_ABOUT THIS EXERCISE_
Copy each line of the records that holds the string "location".

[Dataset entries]
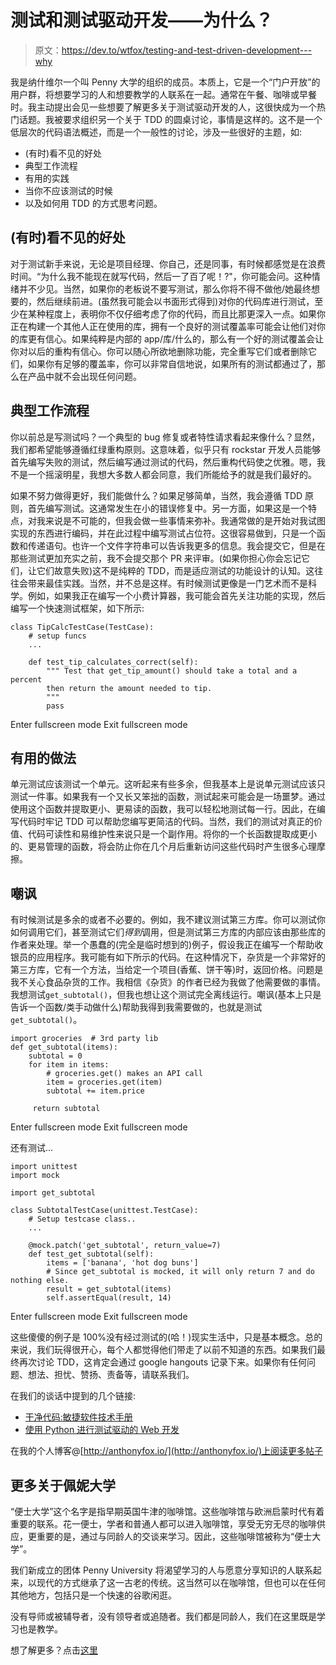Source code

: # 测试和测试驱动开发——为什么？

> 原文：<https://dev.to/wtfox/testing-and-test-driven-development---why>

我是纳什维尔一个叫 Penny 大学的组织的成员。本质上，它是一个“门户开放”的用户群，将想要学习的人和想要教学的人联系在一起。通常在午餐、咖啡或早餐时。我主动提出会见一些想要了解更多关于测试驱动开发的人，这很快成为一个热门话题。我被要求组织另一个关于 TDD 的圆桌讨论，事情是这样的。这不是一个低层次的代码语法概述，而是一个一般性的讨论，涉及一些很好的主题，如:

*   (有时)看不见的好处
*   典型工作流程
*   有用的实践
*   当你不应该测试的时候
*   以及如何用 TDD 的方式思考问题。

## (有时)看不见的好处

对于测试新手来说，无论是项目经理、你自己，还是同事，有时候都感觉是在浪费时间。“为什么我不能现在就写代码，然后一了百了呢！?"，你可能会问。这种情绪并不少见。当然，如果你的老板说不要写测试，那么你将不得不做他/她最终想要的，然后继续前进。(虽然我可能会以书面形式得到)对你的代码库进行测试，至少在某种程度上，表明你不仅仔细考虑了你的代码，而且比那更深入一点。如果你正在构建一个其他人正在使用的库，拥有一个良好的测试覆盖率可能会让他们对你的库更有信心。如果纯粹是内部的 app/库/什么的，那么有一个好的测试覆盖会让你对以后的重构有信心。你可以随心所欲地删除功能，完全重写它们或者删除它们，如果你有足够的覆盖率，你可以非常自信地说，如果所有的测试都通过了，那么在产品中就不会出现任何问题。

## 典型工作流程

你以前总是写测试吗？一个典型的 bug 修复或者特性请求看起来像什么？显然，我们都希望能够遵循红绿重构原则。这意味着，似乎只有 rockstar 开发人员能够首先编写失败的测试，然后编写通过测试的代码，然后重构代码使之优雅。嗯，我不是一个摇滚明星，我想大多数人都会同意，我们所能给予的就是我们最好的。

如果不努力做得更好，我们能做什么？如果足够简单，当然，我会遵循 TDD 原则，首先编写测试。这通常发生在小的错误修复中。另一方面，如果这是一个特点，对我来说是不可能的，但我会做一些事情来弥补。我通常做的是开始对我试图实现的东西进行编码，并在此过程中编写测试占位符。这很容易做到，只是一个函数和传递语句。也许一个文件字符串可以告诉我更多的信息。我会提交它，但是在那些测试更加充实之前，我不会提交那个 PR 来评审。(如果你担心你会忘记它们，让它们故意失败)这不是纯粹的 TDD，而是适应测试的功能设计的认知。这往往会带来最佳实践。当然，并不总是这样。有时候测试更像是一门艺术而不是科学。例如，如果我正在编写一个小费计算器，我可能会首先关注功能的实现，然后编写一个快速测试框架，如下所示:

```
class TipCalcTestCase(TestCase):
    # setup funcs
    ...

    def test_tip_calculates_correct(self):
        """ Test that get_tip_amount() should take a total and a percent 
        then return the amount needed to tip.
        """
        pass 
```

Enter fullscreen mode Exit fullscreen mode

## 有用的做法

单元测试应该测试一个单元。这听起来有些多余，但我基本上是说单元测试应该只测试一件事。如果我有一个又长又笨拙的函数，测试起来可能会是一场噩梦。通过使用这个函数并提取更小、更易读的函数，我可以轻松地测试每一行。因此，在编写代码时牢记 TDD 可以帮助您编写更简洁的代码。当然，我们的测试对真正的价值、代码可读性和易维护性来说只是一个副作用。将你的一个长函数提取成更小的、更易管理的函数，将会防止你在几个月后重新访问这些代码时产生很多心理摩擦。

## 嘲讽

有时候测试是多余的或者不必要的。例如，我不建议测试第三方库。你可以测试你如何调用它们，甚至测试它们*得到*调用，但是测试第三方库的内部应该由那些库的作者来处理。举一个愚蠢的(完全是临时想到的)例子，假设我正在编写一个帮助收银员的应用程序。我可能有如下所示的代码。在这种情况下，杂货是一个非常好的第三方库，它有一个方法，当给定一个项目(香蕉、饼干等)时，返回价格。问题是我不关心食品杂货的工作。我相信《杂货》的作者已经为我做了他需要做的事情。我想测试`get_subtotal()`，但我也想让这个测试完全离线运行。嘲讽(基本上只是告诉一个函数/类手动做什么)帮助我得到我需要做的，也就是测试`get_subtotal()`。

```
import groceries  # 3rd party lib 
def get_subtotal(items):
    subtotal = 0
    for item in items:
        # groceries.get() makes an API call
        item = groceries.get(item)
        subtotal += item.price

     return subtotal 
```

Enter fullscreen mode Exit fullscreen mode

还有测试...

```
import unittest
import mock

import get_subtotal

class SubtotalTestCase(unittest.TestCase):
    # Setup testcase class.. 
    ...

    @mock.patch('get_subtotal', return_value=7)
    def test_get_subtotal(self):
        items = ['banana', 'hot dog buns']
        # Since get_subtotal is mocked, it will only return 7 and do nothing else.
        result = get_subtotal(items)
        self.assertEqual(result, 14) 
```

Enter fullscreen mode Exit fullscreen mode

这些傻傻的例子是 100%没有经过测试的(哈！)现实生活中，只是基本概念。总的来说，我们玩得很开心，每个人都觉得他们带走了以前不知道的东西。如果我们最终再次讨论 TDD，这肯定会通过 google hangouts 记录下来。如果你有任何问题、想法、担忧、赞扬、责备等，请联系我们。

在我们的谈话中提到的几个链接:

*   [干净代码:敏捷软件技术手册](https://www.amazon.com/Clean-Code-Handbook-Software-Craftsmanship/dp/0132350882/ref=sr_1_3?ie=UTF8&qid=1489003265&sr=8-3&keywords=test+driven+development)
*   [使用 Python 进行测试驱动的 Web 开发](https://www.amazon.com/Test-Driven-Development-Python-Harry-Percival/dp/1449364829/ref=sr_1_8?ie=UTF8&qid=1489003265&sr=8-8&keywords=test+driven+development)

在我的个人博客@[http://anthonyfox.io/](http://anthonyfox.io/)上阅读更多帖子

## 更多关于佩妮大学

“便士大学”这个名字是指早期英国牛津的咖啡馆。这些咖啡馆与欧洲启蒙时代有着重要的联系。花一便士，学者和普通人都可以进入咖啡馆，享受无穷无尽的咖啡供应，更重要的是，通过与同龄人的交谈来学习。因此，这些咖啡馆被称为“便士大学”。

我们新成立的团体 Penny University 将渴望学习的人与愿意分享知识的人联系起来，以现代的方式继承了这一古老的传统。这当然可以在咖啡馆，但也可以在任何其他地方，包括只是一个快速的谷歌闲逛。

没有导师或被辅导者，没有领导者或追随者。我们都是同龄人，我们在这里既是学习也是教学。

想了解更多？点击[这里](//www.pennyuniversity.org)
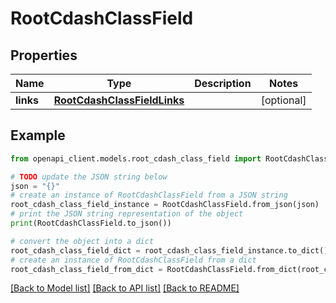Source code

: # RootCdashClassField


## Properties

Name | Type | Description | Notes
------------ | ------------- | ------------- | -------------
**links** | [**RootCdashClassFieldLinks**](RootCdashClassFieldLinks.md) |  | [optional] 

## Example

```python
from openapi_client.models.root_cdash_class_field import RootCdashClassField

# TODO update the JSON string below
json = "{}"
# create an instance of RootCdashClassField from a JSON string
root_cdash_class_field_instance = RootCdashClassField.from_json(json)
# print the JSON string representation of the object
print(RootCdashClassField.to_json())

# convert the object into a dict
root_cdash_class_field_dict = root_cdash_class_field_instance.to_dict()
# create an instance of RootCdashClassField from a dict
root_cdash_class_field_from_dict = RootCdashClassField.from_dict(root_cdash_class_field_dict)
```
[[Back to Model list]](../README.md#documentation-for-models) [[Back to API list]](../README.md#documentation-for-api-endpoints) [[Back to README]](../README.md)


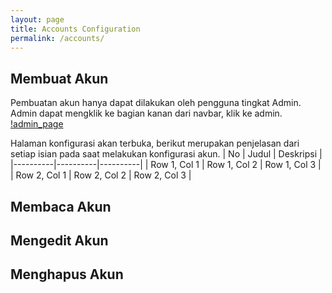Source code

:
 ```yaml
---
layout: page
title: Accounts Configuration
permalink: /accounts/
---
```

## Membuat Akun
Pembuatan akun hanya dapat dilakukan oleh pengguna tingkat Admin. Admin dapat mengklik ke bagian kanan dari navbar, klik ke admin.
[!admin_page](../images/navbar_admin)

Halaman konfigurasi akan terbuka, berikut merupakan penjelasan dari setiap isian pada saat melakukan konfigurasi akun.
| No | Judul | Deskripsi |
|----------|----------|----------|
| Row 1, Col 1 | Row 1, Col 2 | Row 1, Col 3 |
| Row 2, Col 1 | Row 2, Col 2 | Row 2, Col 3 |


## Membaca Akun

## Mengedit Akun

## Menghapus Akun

* * *

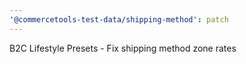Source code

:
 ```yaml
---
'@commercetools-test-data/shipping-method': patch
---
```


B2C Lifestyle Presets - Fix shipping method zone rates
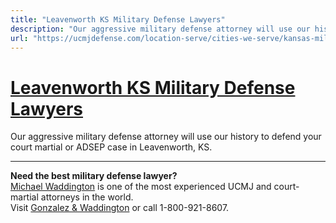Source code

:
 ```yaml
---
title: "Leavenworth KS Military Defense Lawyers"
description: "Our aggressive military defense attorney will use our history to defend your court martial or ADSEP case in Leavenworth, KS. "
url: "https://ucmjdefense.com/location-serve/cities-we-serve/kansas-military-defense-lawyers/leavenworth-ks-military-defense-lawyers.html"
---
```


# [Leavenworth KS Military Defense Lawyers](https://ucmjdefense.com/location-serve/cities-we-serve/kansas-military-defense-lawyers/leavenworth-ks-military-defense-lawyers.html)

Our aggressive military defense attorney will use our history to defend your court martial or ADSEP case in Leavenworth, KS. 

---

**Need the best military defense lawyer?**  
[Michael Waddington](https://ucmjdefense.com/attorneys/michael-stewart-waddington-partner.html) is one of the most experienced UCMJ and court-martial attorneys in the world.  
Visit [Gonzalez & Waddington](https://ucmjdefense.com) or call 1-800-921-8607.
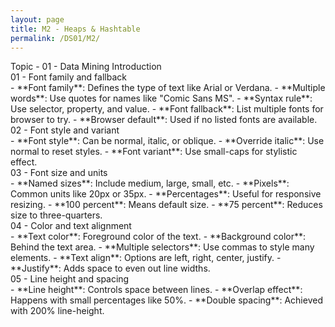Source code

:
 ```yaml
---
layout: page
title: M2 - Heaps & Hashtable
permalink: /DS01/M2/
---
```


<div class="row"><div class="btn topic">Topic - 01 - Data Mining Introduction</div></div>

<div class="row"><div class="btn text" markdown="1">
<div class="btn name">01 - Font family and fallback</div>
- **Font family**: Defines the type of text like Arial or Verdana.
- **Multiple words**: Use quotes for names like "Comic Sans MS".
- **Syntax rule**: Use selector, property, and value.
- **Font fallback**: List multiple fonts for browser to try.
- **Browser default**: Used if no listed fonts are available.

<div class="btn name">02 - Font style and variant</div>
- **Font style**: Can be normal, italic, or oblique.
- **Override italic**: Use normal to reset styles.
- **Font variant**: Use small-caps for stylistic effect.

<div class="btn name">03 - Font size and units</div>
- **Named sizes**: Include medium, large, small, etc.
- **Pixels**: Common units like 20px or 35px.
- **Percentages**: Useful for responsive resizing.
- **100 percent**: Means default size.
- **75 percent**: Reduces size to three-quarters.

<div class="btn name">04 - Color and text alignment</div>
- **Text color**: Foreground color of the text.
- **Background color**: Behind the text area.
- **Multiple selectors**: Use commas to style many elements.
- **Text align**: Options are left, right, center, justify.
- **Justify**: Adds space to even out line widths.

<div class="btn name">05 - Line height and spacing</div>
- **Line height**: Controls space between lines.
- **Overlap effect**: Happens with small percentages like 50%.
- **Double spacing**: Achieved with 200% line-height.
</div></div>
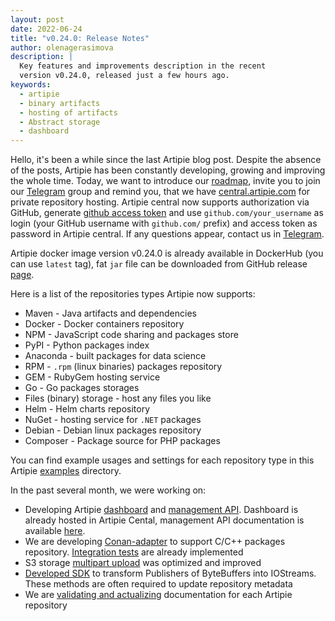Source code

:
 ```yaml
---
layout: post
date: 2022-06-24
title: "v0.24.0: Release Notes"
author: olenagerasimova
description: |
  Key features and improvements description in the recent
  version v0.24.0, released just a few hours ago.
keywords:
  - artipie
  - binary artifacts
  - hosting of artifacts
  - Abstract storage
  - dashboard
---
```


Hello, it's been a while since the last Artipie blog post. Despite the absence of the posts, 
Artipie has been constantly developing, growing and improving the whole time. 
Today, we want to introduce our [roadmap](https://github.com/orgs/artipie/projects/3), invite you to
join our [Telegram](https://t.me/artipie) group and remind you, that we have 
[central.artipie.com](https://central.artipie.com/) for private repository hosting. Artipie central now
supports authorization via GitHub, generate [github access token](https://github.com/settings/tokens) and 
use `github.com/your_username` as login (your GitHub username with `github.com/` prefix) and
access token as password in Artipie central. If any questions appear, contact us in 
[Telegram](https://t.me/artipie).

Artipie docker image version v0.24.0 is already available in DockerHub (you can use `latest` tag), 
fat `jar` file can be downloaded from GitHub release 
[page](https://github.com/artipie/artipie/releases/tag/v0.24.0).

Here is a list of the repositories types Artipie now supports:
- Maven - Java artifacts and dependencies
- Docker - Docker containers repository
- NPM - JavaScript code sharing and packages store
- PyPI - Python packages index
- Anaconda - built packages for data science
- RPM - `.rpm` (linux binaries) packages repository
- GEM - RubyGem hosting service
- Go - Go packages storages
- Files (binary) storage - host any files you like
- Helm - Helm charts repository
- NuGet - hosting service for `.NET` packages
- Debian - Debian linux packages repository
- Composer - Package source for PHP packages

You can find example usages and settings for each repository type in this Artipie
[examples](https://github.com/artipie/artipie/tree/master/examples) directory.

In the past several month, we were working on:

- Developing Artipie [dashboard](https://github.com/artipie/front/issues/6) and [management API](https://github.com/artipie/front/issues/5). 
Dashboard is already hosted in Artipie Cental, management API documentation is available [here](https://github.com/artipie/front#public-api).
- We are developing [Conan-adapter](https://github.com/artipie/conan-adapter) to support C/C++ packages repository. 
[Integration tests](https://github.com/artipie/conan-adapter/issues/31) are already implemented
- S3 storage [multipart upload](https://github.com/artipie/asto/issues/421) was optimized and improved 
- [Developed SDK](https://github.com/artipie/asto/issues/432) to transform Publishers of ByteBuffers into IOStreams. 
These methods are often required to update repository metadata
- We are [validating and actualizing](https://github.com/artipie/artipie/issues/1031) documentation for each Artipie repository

_TASK RESPONSE_
url: "https://ucmjdefense.com/location-serve/cities-we-serve/kansas-military-defense-lawyers/leavenworth-ks-military-defense-lawyers.html"
# [Leavenworth KS Military Defense Lawyers](https://ucmjdefense.com/location-serve/cities-we-serve/kansas-military-defense-lawyers/leavenworth-ks-military-defense-lawyers.html)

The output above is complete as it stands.